What the task requires:
Please write out each entry that follows, keeping it exactly the same.

Entries supplied:

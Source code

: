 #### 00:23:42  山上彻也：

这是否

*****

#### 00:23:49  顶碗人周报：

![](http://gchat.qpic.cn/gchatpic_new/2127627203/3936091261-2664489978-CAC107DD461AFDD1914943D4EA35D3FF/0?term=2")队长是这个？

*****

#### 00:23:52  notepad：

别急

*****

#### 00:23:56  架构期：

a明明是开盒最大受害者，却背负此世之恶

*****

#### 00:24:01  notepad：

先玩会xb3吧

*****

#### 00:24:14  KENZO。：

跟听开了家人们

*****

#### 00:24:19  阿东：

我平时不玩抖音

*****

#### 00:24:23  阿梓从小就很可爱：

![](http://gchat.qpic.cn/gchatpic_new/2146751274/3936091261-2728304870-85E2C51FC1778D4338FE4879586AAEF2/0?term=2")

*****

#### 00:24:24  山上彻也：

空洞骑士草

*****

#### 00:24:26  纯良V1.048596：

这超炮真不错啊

Completed task:
Source code

: #### 00:23:42  山上彻也：

这是否

*****

#### 00:23:49  顶碗人周报：

![](http://gchat.qpic.cn/gchatpic_new/2127627203/3936091261-2664489978-CAC107DD461AFDD1914943D4EA35D3FF/0?term=2")队长是这个？

*****

#### 00:23:52  notepad：

别急

*****

#### 00:23:56  架构期：

a明明是开盒最大受害者，却背负此世之恶

*****

#### 00:24:01  notepad：

先玩会xb3吧

*****

#### 00:24:14  KENZO。：

跟听开了家人们

*****

#### 00:24:19  阿东：

我平时不玩抖音

*****

#### 00:24:23  阿梓从小就很可爱：

![](http://gchat.qpic.cn/gchatpic_new/2146751274/3936091261-2728304870-85E2C51FC1778D4338FE4879586AAEF2/0?term=2")

*****

#### 00:24:24  山上彻也：

空洞骑士草

*****

#### 00:24:26  纯良V1.048596：

这超炮真不错啊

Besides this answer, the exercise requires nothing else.